Problem to solve:
Write the entries below out again exactly; any picture in them stays out.

(Stored data)
-------
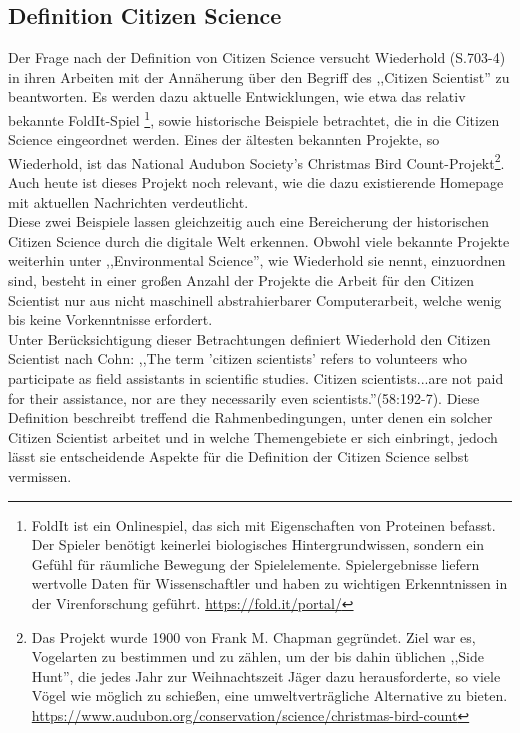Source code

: \documentclass{article}
\begin{document}
\subsection{Definition Citizen Science}
Der Frage nach der Definition von Citizen Science versucht Wiederhold\cite{Wiederhold} (S.703-4) in ihren Arbeiten mit der Annäherung über den Begriff des ,,Citizen Scientist'' zu beantworten.
Es werden dazu aktuelle Entwicklungen, wie etwa das relativ bekannte FoldIt-Spiel \footnote{
FoldIt ist ein Onlinespiel, das sich mit Eigenschaften von Proteinen befasst. Der Spieler benötigt keinerlei biologisches Hintergrundwissen, sondern ein Gefühl für räumliche Bewegung der Spielelemente. Spielergebnisse liefern wertvolle Daten für Wissenschaftler und haben zu wichtigen Erkenntnissen in der Virenforschung geführt. \url{https://fold.it/portal/}}, 
sowie historische Beispiele betrachtet, die in die Citizen Science eingeordnet werden.
Eines der ältesten bekannten Projekte, so Wiederhold, ist das National Audubon Society's Christmas Bird Count-Projekt\footnote{Das Projekt wurde 1900 von Frank M. Chapman gegründet.
Ziel war es, Vogelarten zu bestimmen und zu zählen, um der bis dahin üblichen ,,Side Hunt'',
die jedes Jahr zur Weihnachtszeit Jäger dazu herausforderte, so viele Vögel wie möglich zu schießen,
eine umweltverträgliche Alternative zu bieten. \url{https://www.audubon.org/conservation/science/christmas-bird-count}}.
Auch heute ist dieses Projekt noch relevant, wie die dazu existierende Homepage mit aktuellen Nachrichten verdeutlicht.\\
Diese zwei Beispiele lassen gleichzeitig auch eine Bereicherung der historischen Citizen Science durch die digitale Welt erkennen.
Obwohl viele bekannte Projekte weiterhin unter ,,Environmental Science'', wie Wiederhold sie nennt, einzuordnen sind,
besteht in einer großen Anzahl der Projekte die Arbeit für den Citizen Scientist nur aus nicht maschinell abstrahierbarer Computerarbeit,
welche wenig bis keine Vorkenntnisse erfordert.\\
Unter Berücksichtigung dieser Betrachtungen definiert Wiederhold den Citizen Scientist nach Cohn\cite{Cohn}: 
,,The term 'citizen scientists' refers to volunteers who participate as field assistants in scientific studies.
Citizen scientists...are not paid for their assistance, nor are they necessarily even scientists.''(58:192-7).
Diese Definition beschreibt treffend die Rahmenbedingungen, unter denen ein solcher Citizen Scientist arbeitet 
und in welche Themengebiete er sich einbringt, jedoch lässt sie entscheidende Aspekte für die Definition der Citizen Science selbst vermissen.\\
\end{document}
-------
Your response:
Source code

: \documentclass{article}
\begin{document}
\subsection{Definition Citizen Science}
Der Frage nach der Definition von Citizen Science versucht Wiederhold\cite{Wiederhold} (S.703-4) in ihren Arbeiten mit der Annäherung über den Begriff des ,,Citizen Scientist'' zu beantworten.
Es werden dazu aktuelle Entwicklungen, wie etwa das relativ bekannte FoldIt-Spiel \footnote{
FoldIt ist ein Onlinespiel, das sich mit Eigenschaften von Proteinen befasst. Der Spieler benötigt keinerlei biologisches Hintergrundwissen, sondern ein Gefühl für räumliche Bewegung der Spielelemente. Spielergebnisse liefern wertvolle Daten für Wissenschaftler und haben zu wichtigen Erkenntnissen in der Virenforschung geführt. \url{https://fold.it/portal/}}, 
sowie historische Beispiele betrachtet, die in die Citizen Science eingeordnet werden.
Eines der ältesten bekannten Projekte, so Wiederhold, ist das National Audubon Society's Christmas Bird Count-Projekt\footnote{Das Projekt wurde 1900 von Frank M. Chapman gegründet.
Ziel war es, Vogelarten zu bestimmen und zu zählen, um der bis dahin üblichen ,,Side Hunt'',
die jedes Jahr zur Weihnachtszeit Jäger dazu herausforderte, so viele Vögel wie möglich zu schießen,
eine umweltverträgliche Alternative zu bieten. \url{https://www.audubon.org/conservation/science/christmas-bird-count}}.
Auch heute ist dieses Projekt noch relevant, wie die dazu existierende Homepage mit aktuellen Nachrichten verdeutlicht.\\
Diese zwei Beispiele lassen gleichzeitig auch eine Bereicherung der historischen Citizen Science durch die digitale Welt erkennen.
Obwohl viele bekannte Projekte weiterhin unter ,,Environmental Science'', wie Wiederhold sie nennt, einzuordnen sind,
besteht in einer großen Anzahl der Projekte die Arbeit für den Citizen Scientist nur aus nicht maschinell abstrahierbarer Computerarbeit,
welche wenig bis keine Vorkenntnisse erfordert.\\
Unter Berücksichtigung dieser Betrachtungen definiert Wiederhold den Citizen Scientist nach Cohn\cite{Cohn}: 
,,The term 'citizen scientists' refers to volunteers who participate as field assistants in scientific studies.
Citizen scientists...are not paid for their assistance, nor are they necessarily even scientists.''(58:192-7).
Diese Definition beschreibt treffend die Rahmenbedingungen, unter denen ein solcher Citizen Scientist arbeitet 
und in welche Themengebiete er sich einbringt, jedoch lässt sie entscheidende Aspekte für die Definition der Citizen Science selbst vermissen.\\
\end{document}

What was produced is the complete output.